# Pair of Wild Caught Full Grown Bolivian Rams



## Cromak (Dec 29, 2010)

I just picked this pair up of Wild Caught Bolivian Rams.. They are full grown.. Colors are a little weak as they are still skittish right now in my tank.. Just put them in a few hours ago and the other one is hiding who is much more colorful and I believe is the male.. But here are some shots of the one that was out in the open..

Pretty stoked about these guys.. They look great.

They are in a 20 long setup.. I really think since I can't sell my 55, I may end up setting that tank up somewhere and moving these guys over and getting more of them..


----------



## little_b10 (Jan 29, 2008)

Looks good. wish I could get a few wild caught fish.


----------



## Cromak (Dec 29, 2010)

Can't edit my original post but here is the other one


----------



## Cromak (Dec 29, 2010)




----------



## DeadFishFloating (Oct 9, 2007)

G'day *Cromak*,

Mate, not trying to start anything, but how do you know they are "wild caught" Bolivian rams. I don't think I have ever seen any LFS or forum member on any site state they have wild Bolivian rams.

The fish in the first photo looks a little short bodied. I don't know how else to describe it, other than it's body looks wrong.


----------



## Cromak (Dec 29, 2010)

I don't know for sure but that is what they are being sold as.. F1 bolivian rams.. wild caught.. where I got them is the first time they have ever had these specific "wild caught" rams so who knows? They are full grown right were they got them Only got 8 of them ... they have others and you can tell a difference between them. I guess since they are F1 it's not a true F0, but they are probably saying wild caught as its the first gen from them :-?


----------



## Cromak (Dec 29, 2010)

I just talked to the guy who got them he said they are infact F0 wild caught rams ... but who knows what you can believe.. the guy is very reputable and everything in the past has been legit.. im just gong by what he told me.. I've never seen these before like this.. :wink:


----------



## Chromedome52 (Jul 25, 2009)

It's not short bodied, it's deep bodied, like a mature fish is supposed to be. Looks like a nearly full grown fish too, I'll bet he's over 3 inches. Been a couple of decades or better, but I've seen the real thing before, back when they first started to be imported. Saw a 4 inch pair in a friend's tank back then, unbelievably impressive. The tank raised never seem to get full size any more.


----------



## Cromak (Dec 29, 2010)

They are actually pretty big and the pictures don't do them justice .. they started to color up more.. ill get better pics once they settle in :thumb:


----------



## dwarfpike (Jan 22, 2008)

Jeff Rapps does bring wild ones occasionally, I've seen them listed a couple of times over the years. He doesn't do Bolivian orders all that much, but it seems each time he does, the rams float along with the ports and such.
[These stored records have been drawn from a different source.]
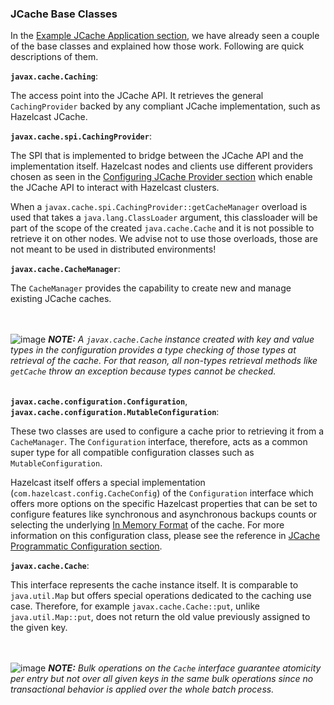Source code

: 
### JCache Base Classes

In the [Example JCache Application section](#example-jcache-application), we have already seen a couple of the base classes and explained how those work. Following are quick descriptions of them.

**`javax.cache.Caching`**:

The access point into the JCache API. It retrieves the general `CachingProvider` backed by any compliant JCache
implementation, such as Hazelcast JCache.

**`javax.cache.spi.CachingProvider`**:

The SPI that is implemented to bridge between the JCache API and the implementation itself. Hazelcast nodes and clients use different
providers chosen as seen in the [Configuring JCache Provider section](#configuring-jcache-provider) which enable the JCache API to
interact with Hazelcast clusters.

When a `javax.cache.spi.CachingProvider::getCacheManager` overload is used that takes a `java.lang.ClassLoader` argument, this
classloader will be part of the scope of the created `java.cache.Cache` and it is not possible to retrieve it on other nodes.
We advise not to use those overloads, those are not meant to be used in distributed environments!

**`javax.cache.CacheManager`**:

The `CacheManager` provides the capability to create new and manage existing JCache caches.

<br></br>
![image](images/NoteSmall.jpg) ***NOTE:*** *A `javax.cache.Cache` instance created with key and value types in the configuration
provides a type checking of those types at retrieval of the cache. For that reason, all non-types retrieval methods like
`getCache` throw an exception because types cannot be checked.*
<br></br>

**`javax.cache.configuration.Configuration`**, **`javax.cache.configuration.MutableConfiguration`**:

These two classes are used to configure a cache prior to retrieving it from a `CacheManager`. The `Configuration` interface,
therefore, acts as a common super type for all compatible configuration classes such as `MutableConfiguration`.

Hazelcast itself offers a special implementation (`com.hazelcast.config.CacheConfig`) of the `Configuration` interface which
offers more options on the specific Hazelcast properties that can be set to configure features like synchronous and asynchronous
backups counts or selecting the underlying [In Memory Format](#setting-in-memory-format) of the cache. For more information on this
configuration class, please see the reference in [JCache Programmatic Configuration section](#jcache-programmatic-configuration).

**`javax.cache.Cache`**:

This interface represents the cache instance itself. It is comparable to `java.util.Map` but offers special operations dedicated
to the caching use case. Therefore, for example `javax.cache.Cache::put`, unlike `java.util.Map::put`, does not return the old
value previously assigned to the given key.

<br></br>
![image](images/NoteSmall.jpg) ***NOTE:*** *Bulk operations on the `Cache` interface guarantee atomicity per entry but not over
all given keys in the same bulk operations since no transactional behavior is applied over the whole batch process.*
<br></br>

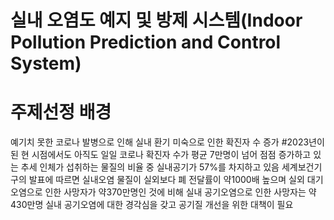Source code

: # 실내 오염도 예지 및 방제 시스템(Indoor Pollution Prediction and Control System)
# 주제선정 배경
예기치 못한 코로나 발병으로 인해 실내 환기 미숙으로 인한 확진자 수 증가
#2023년이 된 현 시점에서도 아직도 일일 코로나 확진자 수가 평균 7만명이 넘어 점점 증가하고 있는 추세
인체가 섭취하는 물질의 비율 중 실내공기가 57%를 차지하고 있음
세계보건기구의 발표에 따르면 실내오염 물질이 실외보다 폐 전달률이 약1000배 높으며 실외 대기오염으로 인한 사망자가 약370만명인 것에 비해 실내 공기오염으로 인한 사망자는 약 430만명 
실내 공기오염에 대한 경각심을 갖고 공기질 개선을 위한 대책이 필요
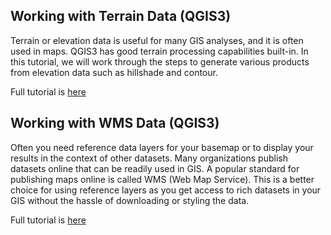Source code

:## Working with Terrain Data (QGIS3)
Terrain or elevation data is useful for many GIS analyses, and it is often used in maps. QGIS3 has good terrain processing capabilities built-in. In this tutorial, we will work through the steps to generate various products from elevation data such as hillshade and contour.

Full tutorial is [here](https://www.qgistutorials.com/en/docs/3/working_with_terrain.html)

## Working with WMS Data (QGIS3)
Often you need reference data layers for your basemap or to display your results in the context of other datasets. Many organizations publish datasets online that can be readily used in GIS. A popular standard for publishing maps online is called WMS (Web Map Service). This is a better choice for using reference layers as you get access to rich datasets in your GIS without the hassle of downloading or styling the data.



Full tutorial is [here](https://www.qgistutorials.com/en/docs/3/working_with_wms.html)
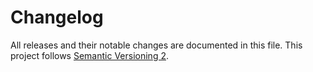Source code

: # Changelog

All releases and their notable changes are documented in this file. This project follows [Semantic Versioning 2](http://semver.org).

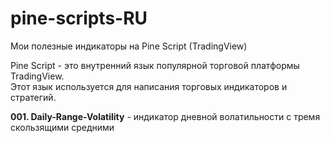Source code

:# pine-scripts-RU
Мои полезные индикаторы на Pine Script (TradingView)

Pine Script - это внутренний язык популярной торговой платформы TradingView.  
Этот язык используется для написания торговых индикаторов и стратегий.

**001. Daily-Range-Volatility** - индикатор дневной волатильности с тремя скользящими средними
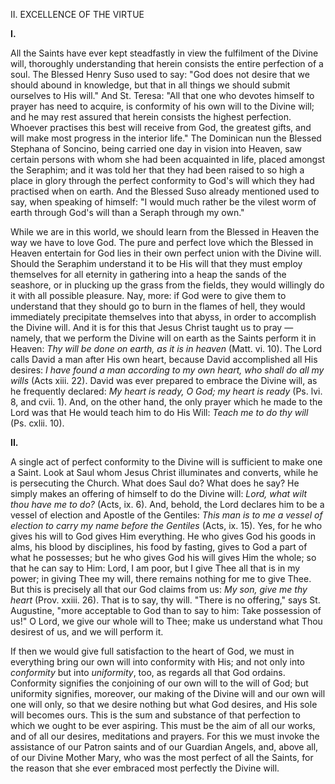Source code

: 
II\. EXCELLENCE OF THE VIRTUE

**I\.**

All the Saints have ever kept steadfastly in view the fulfilment of the Divine will, thoroughly understanding that herein consists the entire perfection of a soul. The Blessed Henry Suso used to say: \"God does not desire that we should abound in knowledge, but that in all things we should submit ourselves to His will.\" And St. Teresa: \"All that one who devotes himself to prayer has need to acquire, is conformity of his own will to the Divine will; and he may rest assured that herein consists the highest perfection. Whoever practises this best will receive from God, the greatest gifts, and will make most progress in the interior life.\" The Dominican nun the Blessed Stephana of Soncino, being carried one day in vision into Heaven, saw certain persons with whom she had been acquainted in life, placed amongst the Seraphim; and it was told her that they had been raised to so high a place in glory through the perfect conformity to God\'s will which they had practised when on earth. And the Blessed Suso already mentioned used to say, when speaking of himself: \"I would much rather be the vilest worm of earth through God\'s will than a Seraph through my own.\"

While we are in this world, we should learn from the Blessed in Heaven the way we have to love God. The pure and perfect love which the Blessed in Heaven entertain for God lies in their own perfect union with the Divine will. Should the Seraphim understand it to be His will that they must employ themselves for all eternity in gathering into a heap the sands of the seashore, or in plucking up the grass from the fields, they would willingly do it with all possible pleasure. Nay, more: if God were to give them to understand that they should go to burn in the flames of hell, they would immediately precipitate themselves into that abyss, in order to accomplish the Divine will. And it is for this that Jesus Christ taught us to pray — namely, that we perform the Divine will on earth as the Saints perform it in Heaven: *Thy will be done on earth, as it is in heaven* (Matt. vi. 10). The Lord calls David a man after His own heart, because David accomplished all His desires: *I have found a man according to my own heart, who shall do all my wills* (Acts xiii. 22). David was ever prepared to embrace the Divine will, as he frequently declared: *My heart is ready, O God; my heart is ready* (Ps. lvi. 8, and cvii. 1). And, on the other hand, the only prayer which he made to the Lord was that He would teach him to do His Will: *Teach me to do thy will* (Ps. cxlii. 10).

**II\.**

A single act of perfect conformity to the Divine will is sufficient to make one a Saint. Look at Saul whom Jesus Christ illuminates and converts, while he is persecuting the Church. What does Saul do? What does he say? He simply makes an offering of himself to do the Divine will: *Lord, what wilt thou have me to do?* (Acts, ix. 6). And, behold, the Lord declares him to be a vessel of election and Apostle of the Gentiles: *This man is to me a vessel of election to carry my name before the Gentiles* (Acts, ix. 15). Yes, for he who gives his will to God gives Him everything. He who gives God his goods in alms, his blood by disciplines, his food by fasting, gives to God a part of what he possesses; but he who gives God his will gives Him the whole; so that he can say to Him: Lord, I am poor, but I give Thee all that is in my power; in giving Thee my will, there remains nothing for me to give Thee. But this is precisely all that our God claims from us: *My son, give me thy heart* (Prov. xxiii. 26). That is to say, thy will. \"There is no offering,\" says St. Augustine, \"more acceptable to God than to say to him: Take possession of us!\" O Lord, we give our whole will to Thee; make us understand what Thou desirest of us, and we will perform it.

If then we would give full satisfaction to the heart of God, we must in everything bring our own will into conformity with His; and not only into *conformity* but into *uniformity*, too, as regards all that God ordains. Conformity signifies the conjoining of our own will to the will of God; but uniformity signifies, moreover, our making of the Divine will and our own will one will only, so that we desire nothing but what God desires, and His sole will becomes ours. This is the sum and substance of that perfection to which we ought to be ever aspiring. This must be the aim of all our works, and of all our desires, meditations and prayers. For this we must invoke the assistance of our Patron saints and of our Guardian Angels, and, above all, of our Divine Mother Mary, who was the most perfect of all the Saints, for the reason that she ever embraced most perfectly the Divine will.

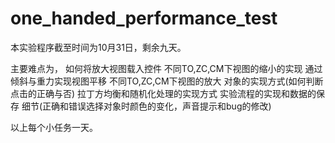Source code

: # one_handed_performance_test
 
本实验程序截至时间为10月31日，剩余九天。

主要难点为，
 如何将放大视图载入控件
 不同TO,ZC,CM下视图的缩小的实现
 通过倾斜与重力实现视图平移
 不同TO,ZC,CM下视图的放大
 对象的实现方式(如何判断点击的正确与否)
 拉丁方均衡和随机化处理的实现方式
 实验流程的实现和数据的保存
 细节(正确和错误选择对象时颜色的变化，声音提示和bug的修改)
 
以上每个小任务一天。 
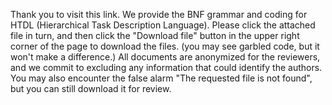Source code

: Thank you to visit this link. We provide the BNF grammar and coding for HTDL (Hierarchical Task Description Language). Please click the attached file in turn, and then click the "Download file" button in the upper right corner of the page to download the files. (you may see garbled code, but it won't make a difference.) 
All documents are anonymized for the reviewers, and we commit to excluding any information that could identify the authors.
You may also encounter the false alarm "The requested file is not found", but you can still download it for review.
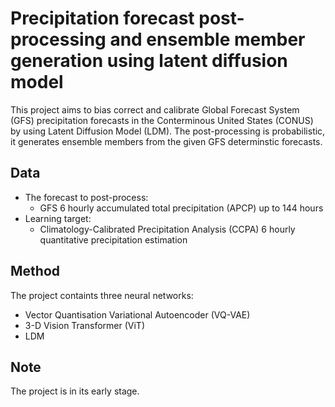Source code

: # Precipitation forecast post-processing and ensemble member generation using latent diffusion model

This project aims to bias correct and calibrate Global Forecast System (GFS) precipitation forecasts in the Conterminous United States (CONUS) by using Latent Diffusion Model (LDM). The post-processing is probabilistic, it generates ensemble members from the given GFS determinstic forecasts.

## Data
* The forecast to post-process:
  * GFS 6 hourly accumulated total precipitation (APCP) up to 144 hours
* Learning target:
  * Climatology-Calibrated Precipitation Analysis (CCPA) 6 hourly quantitative precipitation estimation

## Method
The project containts three neural networks: 

* Vector Quantisation Variational Autoencoder (VQ-VAE)
* 3-D Vision Transformer (ViT)
* LDM

## Note
The project is in its early stage.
So it's possible. I think I've only seen Rapps and Vinny Kutty bring them in before though.


----------



## Cromak (Dec 29, 2010)

I need to find out where he got them from, but this is the only time he has ever had them and he has sold TONS of rams over the years. Just has 8 of these Wild Caught and I'm not sure if he will be getting anymore of them...


----------



## Guest (May 1, 2011)

Amazing pics. Can't wait to see them colored up.


----------



## Cromak (Dec 29, 2010)

Here is a quick video I made.. My sister happened to have a brand new handheld camera never opened so I stole it :lol: doesn't do HD unfortunately but the video quality seems decent. Also, sorry for the glare from the windows =(

You can see their colors are a bit better in the video and you can see the scale of them when the Blood Heart Tetra comes into the screen.


----------



## Deepocean (Feb 21, 2011)

Chromedome52 said:


> It's not short bodied, it's deep bodied, like a mature fish is supposed to be. Looks like a nearly full grown fish too, I'll bet he's over 3 inches. Been a couple of decades or better, but I've seen the real thing before, back when they first started to be imported. Saw a 4 inch pair in a friend's tank back then, unbelievably impressive. The tank raised never seem to get full size any more.


 I recently purchased 2 Bolivians from the LFS they are about 2 inches now, and i was wondering if they will get up to 3 inches or a lil more? Aquarium is 55 gal. with 4 angels 6 mollies 2 bolivian rams.


----------



## RRasco (Aug 31, 2006)

Cromak said:


> they are being sold as.. F1 bolivian rams.. wild caught..


I was gonna say, F1 WC?

On that note, I really like that tank. Real plants?


----------



## Cromak (Dec 29, 2010)

RRasco said:


> Cromak said:
> 
> 
> > they are being sold as.. F1 bolivian rams.. wild caught..
> ...


yea, they are actually F0 wild caught, not F1.. I confirmed afterwards..

yes, real plants.. :thumb: i'm actually in the process of setting up my 55 g right now and will be moving all the contents over from that 20g long into this new tank and loading it with more plants.


----------



## lil_gold_ram (Mar 1, 2011)

Hey those are beautiful rams! Good luck with them! I believe the guy at the LFS when he says they are wild caught, some of my fish are, like my biotodoma cupido


----------



## Cromak (Dec 29, 2010)

Thanks :thumb: can't wait to get them into my 55 I just setup today :dancing:


----------



## amysue (Nov 29, 2011)

I was just reading the post and looking at the great photos. My fish distributor just got some bolivian rams in so I put some on my order. Can't wait. For some reason I love rams, they are my favorite. Thanks for the great pics


----------